Problem description: Only the images are to be dropped; the records themselves must be repeated exactly.

[Opening Data supplied section]

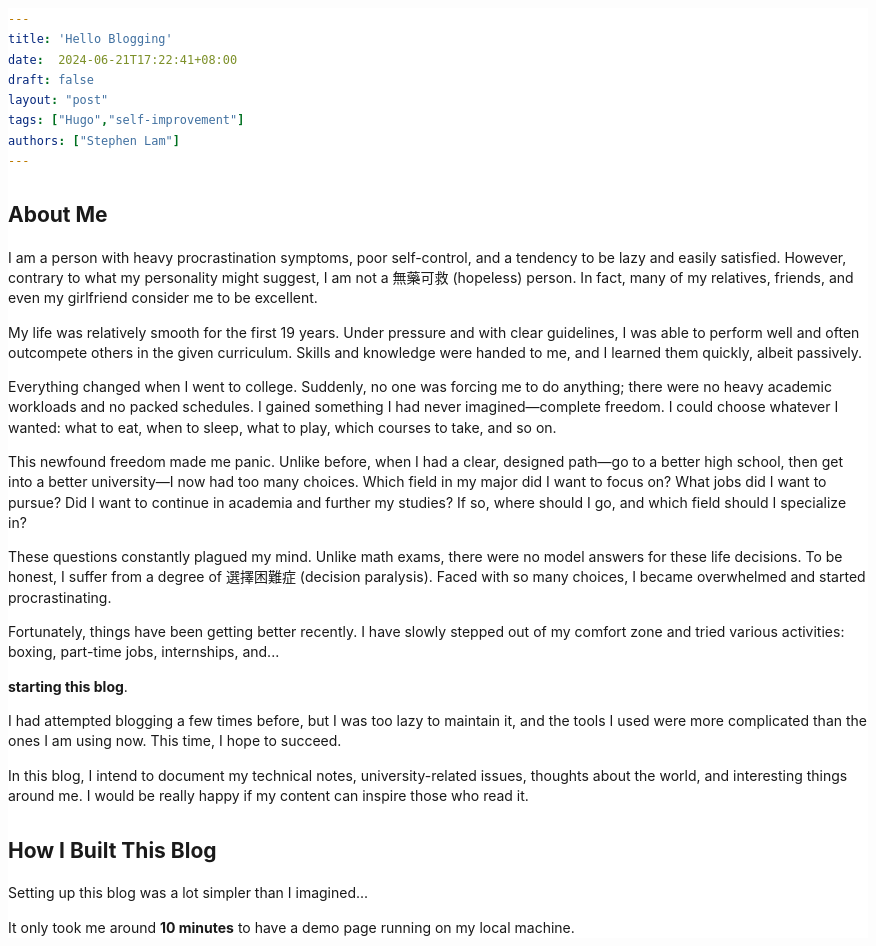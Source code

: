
 ```yaml
---
title: 'Hello Blogging'
date:  2024-06-21T17:22:41+08:00
draft: false
layout: "post"
tags: ["Hugo","self-improvement"]
authors: ["Stephen Lam"]
---
```


## About Me

I am a person with heavy procrastination symptoms, poor self-control, and a tendency to be lazy and easily satisfied. However, contrary to what my personality might suggest, I am not a 無藥可救 (hopeless) person. In fact, many of my relatives, friends, and even my girlfriend consider me to be excellent.

My life was relatively smooth for the first 19 years. Under pressure and with clear guidelines, I was able to perform well and often outcompete others in the given curriculum. Skills and knowledge were handed to me, and I learned them quickly, albeit passively.

Everything changed when I went to college. Suddenly, no one was forcing me to do anything; there were no heavy academic workloads and no packed schedules. I gained something I had never imagined—complete freedom. I could choose whatever I wanted: what to eat, when to sleep, what to play, which courses to take, and so on.

This newfound freedom made me panic. Unlike before, when I had a clear, designed path—go to a better high school, then get into a better university—I now had too many choices. Which field in my major did I want to focus on? What jobs did I want to pursue? Did I want to continue in academia and further my studies? If so, where should I go, and which field should I specialize in?

These questions constantly plagued my mind. Unlike math exams, there were no model answers for these life decisions. To be honest, I suffer from a degree of 選擇困難症 (decision paralysis). Faced with so many choices, I became overwhelmed and started procrastinating.

Fortunately, things have been getting better recently. I have slowly stepped out of my comfort zone and tried various activities: boxing, part-time jobs, internships, and...

**starting this blog**.

I had attempted blogging a few times before, but I was too lazy to maintain it, and the tools I used were more complicated than the ones I am using now. This time, I hope to succeed.

In this blog, I intend to document my technical notes, university-related issues, thoughts about the world, and interesting things around me. I would be really happy if my content can inspire those who read it.



## How I Built This Blog

Setting up this blog was a lot simpler than I imagined...

It only took me around **10 minutes** to have a demo page running on my local machine.
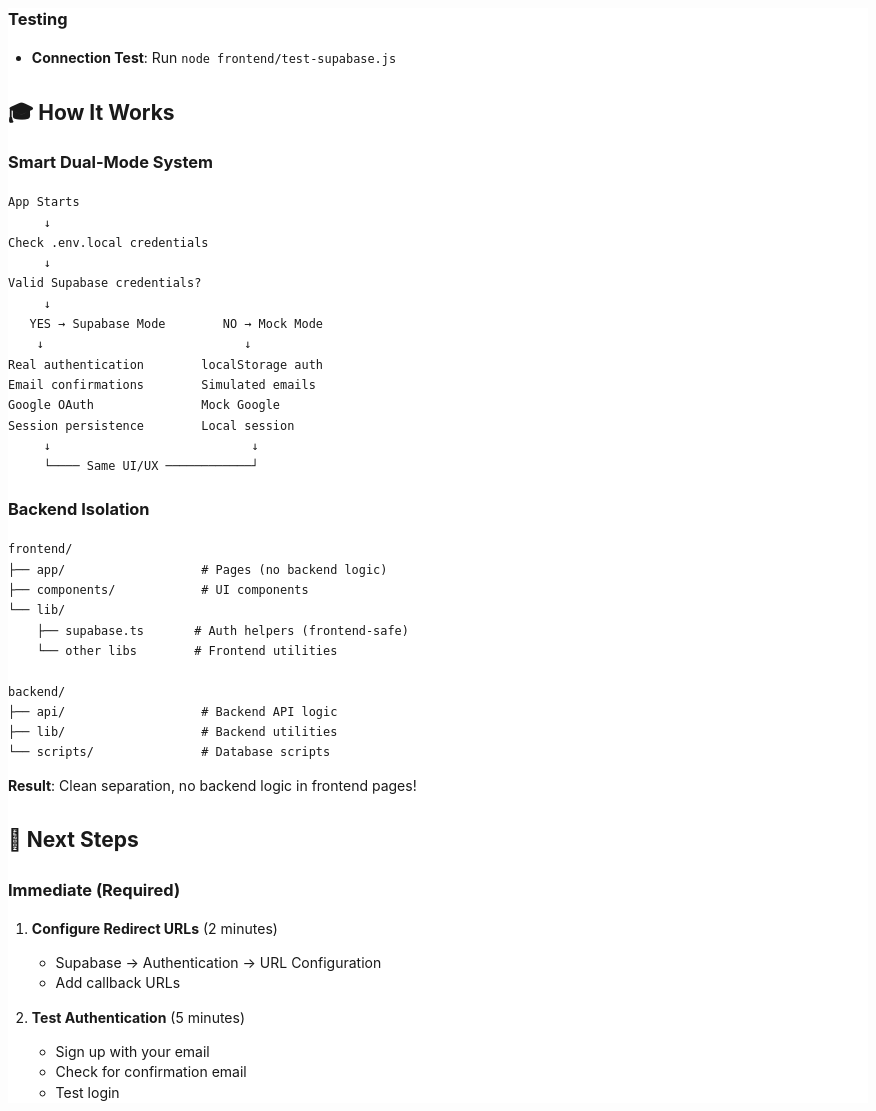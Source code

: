 ### Testing

- **Connection Test**: Run `node frontend/test-supabase.js`

## 🎓 How It Works

### Smart Dual-Mode System

```
App Starts
     ↓
Check .env.local credentials
     ↓
Valid Supabase credentials?
     ↓
   YES → Supabase Mode        NO → Mock Mode
    ↓                            ↓
Real authentication        localStorage auth
Email confirmations        Simulated emails
Google OAuth               Mock Google
Session persistence        Local session
     ↓                            ↓
     └──── Same UI/UX ────────────┘
```

### Backend Isolation

```
frontend/
├── app/                   # Pages (no backend logic)
├── components/            # UI components
└── lib/
    ├── supabase.ts       # Auth helpers (frontend-safe)
    └── other libs        # Frontend utilities

backend/
├── api/                   # Backend API logic
├── lib/                   # Backend utilities
└── scripts/               # Database scripts
```

**Result**: Clean separation, no backend logic in frontend pages!

## 🚀 Next Steps

### Immediate (Required)

1. **Configure Redirect URLs** (2 minutes)
   - Supabase → Authentication → URL Configuration
   - Add callback URLs

2. **Test Authentication** (5 minutes)
   - Sign up with your email
   - Check for confirmation email
   - Test login
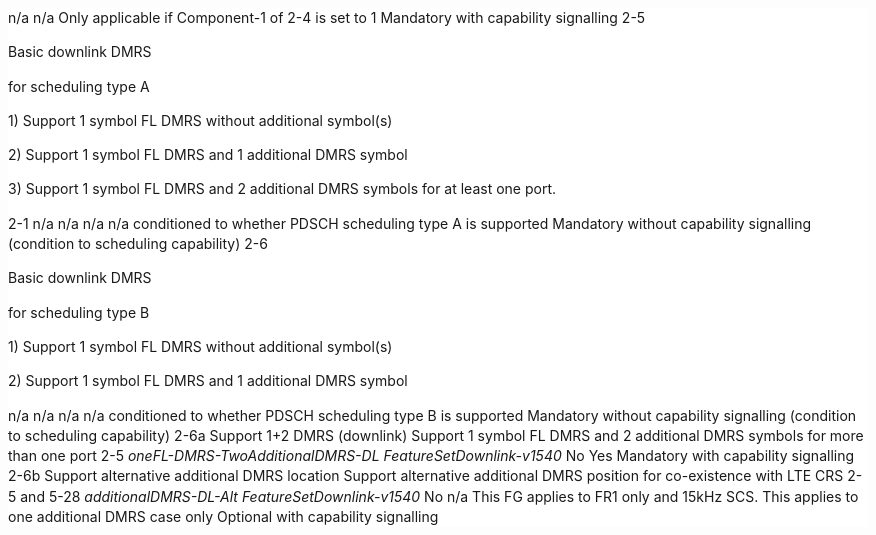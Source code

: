 <td>n/a</td>
<td>n/a</td>
<td>Only applicable if Component-1 of 2-4 is set to 1</td>
<td>Mandatory with capability signalling</td>
</tr>
<tr class="odd">
<td></td>
<td>2-5</td>
<td><p>Basic downlink DMRS</p>
<p>for scheduling type A</p></td>
<td><p>1) Support 1 symbol FL DMRS without additional symbol(s)</p>
<p>2) Support 1 symbol FL DMRS and 1 additional DMRS symbol</p>
<p>3) Support 1 symbol FL DMRS and 2 additional DMRS symbols for at least one port.</p></td>
<td>2-1</td>
<td>n/a</td>
<td>n/a</td>
<td>n/a</td>
<td>n/a</td>
<td>conditioned to whether PDSCH scheduling type A is supported</td>
<td>Mandatory without capability signalling (condition to scheduling capability)</td>
</tr>
<tr class="even">
<td></td>
<td>2-6</td>
<td><p>Basic downlink DMRS</p>
<p>for scheduling type B</p></td>
<td><p>1) Support 1 symbol FL DMRS without additional symbol(s)</p>
<p>2) Support 1 symbol FL DMRS and 1 additional DMRS symbol</p></td>
<td></td>
<td>n/a</td>
<td>n/a</td>
<td>n/a</td>
<td>n/a</td>
<td>conditioned to whether PDSCH scheduling type B is supported</td>
<td>Mandatory without capability signalling (condition to scheduling capability)</td>
</tr>
<tr class="odd">
<td></td>
<td>2-6a</td>
<td>Support 1+2 DMRS (downlink)</td>
<td>Support 1 symbol FL DMRS and 2 additional DMRS symbols for more than one port</td>
<td>2-5</td>
<td><em>oneFL-DMRS-TwoAdditionalDMRS-DL</em></td>
<td><em>FeatureSetDownlink-v1540</em></td>
<td>No</td>
<td>Yes</td>
<td></td>
<td>Mandatory with capability signalling</td>
</tr>
<tr class="even">
<td></td>
<td>2-6b</td>
<td>Support alternative additional DMRS location</td>
<td>Support alternative additional DMRS position for co-existence with LTE CRS</td>
<td>2-5 and 5-28</td>
<td><em>additionalDMRS-DL-Alt</em></td>
<td><em>FeatureSetDownlink-v1540</em></td>
<td>No</td>
<td>n/a</td>
<td>This FG applies to FR1 only and 15kHz SCS. This applies to one additional DMRS case only</td>
<td>Optional with capability signalling</td>
</tr>
<tr class="odd">
<td></td>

[Closing Data supplied section]

Task answer:
Source code

:
 ```yaml
---
title: 'Hello Blogging'
date:  2024-06-21T17:22:41+08:00
draft: false
layout: "post"
tags: ["Hugo","self-improvement"]
authors: ["Stephen Lam"]
---
```


## About Me

I am a person with heavy procrastination symptoms, poor self-control, and a tendency to be lazy and easily satisfied. However, contrary to what my personality might suggest, I am not a 無藥可救 (hopeless) person. In fact, many of my relatives, friends, and even my girlfriend consider me to be excellent.

My life was relatively smooth for the first 19 years. Under pressure and with clear guidelines, I was able to perform well and often outcompete others in the given curriculum. Skills and knowledge were handed to me, and I learned them quickly, albeit passively.

Everything changed when I went to college. Suddenly, no one was forcing me to do anything; there were no heavy academic workloads and no packed schedules. I gained something I had never imagined—complete freedom. I could choose whatever I wanted: what to eat, when to sleep, what to play, which courses to take, and so on.

This newfound freedom made me panic. Unlike before, when I had a clear, designed path—go to a better high school, then get into a better university—I now had too many choices. Which field in my major did I want to focus on? What jobs did I want to pursue? Did I want to continue in academia and further my studies? If so, where should I go, and which field should I specialize in?

These questions constantly plagued my mind. Unlike math exams, there were no model answers for these life decisions. To be honest, I suffer from a degree of 選擇困難症 (decision paralysis). Faced with so many choices, I became overwhelmed and started procrastinating.

Fortunately, things have been getting better recently. I have slowly stepped out of my comfort zone and tried various activities: boxing, part-time jobs, internships, and...

**starting this blog**.

I had attempted blogging a few times before, but I was too lazy to maintain it, and the tools I used were more complicated than the ones I am using now. This time, I hope to succeed.

In this blog, I intend to document my technical notes, university-related issues, thoughts about the world, and interesting things around me. I would be really happy if my content can inspire those who read it.



## How I Built This Blog

Setting up this blog was a lot simpler than I imagined...

It only took me around **10 minutes** to have a demo page running on my local machine.
Source code

: ### Testing

- **Connection Test**: Run `node frontend/test-supabase.js`

## 🎓 How It Works

### Smart Dual-Mode System

```
App Starts
     ↓
Check .env.local credentials
     ↓
Valid Supabase credentials?
     ↓
   YES → Supabase Mode        NO → Mock Mode
    ↓                            ↓
Real authentication        localStorage auth
Email confirmations        Simulated emails
Google OAuth               Mock Google
Session persistence        Local session
     ↓                            ↓
     └──── Same UI/UX ────────────┘
```

### Backend Isolation

```
frontend/
├── app/                   # Pages (no backend logic)
├── components/            # UI components
└── lib/
    ├── supabase.ts       # Auth helpers (frontend-safe)
    └── other libs        # Frontend utilities

backend/
├── api/                   # Backend API logic
├── lib/                   # Backend utilities
└── scripts/               # Database scripts
```

**Result**: Clean separation, no backend logic in frontend pages!

## 🚀 Next Steps

### Immediate (Required)

1. **Configure Redirect URLs** (2 minutes)
   - Supabase → Authentication → URL Configuration
   - Add callback URLs

2. **Test Authentication** (5 minutes)
   - Sign up with your email
   - Check for confirmation email
   - Test login
Source code

: <td>n/a</td>
<td>n/a</td>
<td>Only applicable if Component-1 of 2-4 is set to 1</td>
<td>Mandatory with capability signalling</td>
</tr>
<tr class="odd">
<td></td>
<td>2-5</td>
<td><p>Basic downlink DMRS</p>
<p>for scheduling type A</p></td>
<td><p>1) Support 1 symbol FL DMRS without additional symbol(s)</p>
<p>2) Support 1 symbol FL DMRS and 1 additional DMRS symbol</p>
<p>3) Support 1 symbol FL DMRS and 2 additional DMRS symbols for at least one port.</p></td>
<td>2-1</td>
<td>n/a</td>
<td>n/a</td>
<td>n/a</td>
<td>n/a</td>
<td>conditioned to whether PDSCH scheduling type A is supported</td>
<td>Mandatory without capability signalling (condition to scheduling capability)</td>
</tr>
<tr class="even">
<td></td>
<td>2-6</td>
<td><p>Basic downlink DMRS</p>
<p>for scheduling type B</p></td>
<td><p>1) Support 1 symbol FL DMRS without additional symbol(s)</p>
<p>2) Support 1 symbol FL DMRS and 1 additional DMRS symbol</p></td>
<td></td>
<td>n/a</td>
<td>n/a</td>
<td>n/a</td>
<td>n/a</td>
<td>conditioned to whether PDSCH scheduling type B is supported</td>
<td>Mandatory without capability signalling (condition to scheduling capability)</td>
</tr>
<tr class="odd">
<td></td>
<td>2-6a</td>
<td>Support 1+2 DMRS (downlink)</td>
<td>Support 1 symbol FL DMRS and 2 additional DMRS symbols for more than one port</td>
<td>2-5</td>
<td><em>oneFL-DMRS-TwoAdditionalDMRS-DL</em></td>
<td><em>FeatureSetDownlink-v1540</em></td>
<td>No</td>
<td>Yes</td>
<td></td>
<td>Mandatory with capability signalling</td>
</tr>
<tr class="even">
<td></td>
<td>2-6b</td>
<td>Support alternative additional DMRS location</td>
<td>Support alternative additional DMRS position for co-existence with LTE CRS</td>
<td>2-5 and 5-28</td>
<td><em>additionalDMRS-DL-Alt</em></td>
<td><em>FeatureSetDownlink-v1540</em></td>
<td>No</td>
<td>n/a</td>
<td>This FG applies to FR1 only and 15kHz SCS. This applies to one additional DMRS case only</td>
<td>Optional with capability signalling</td>
</tr>
<tr class="odd">
<td></td>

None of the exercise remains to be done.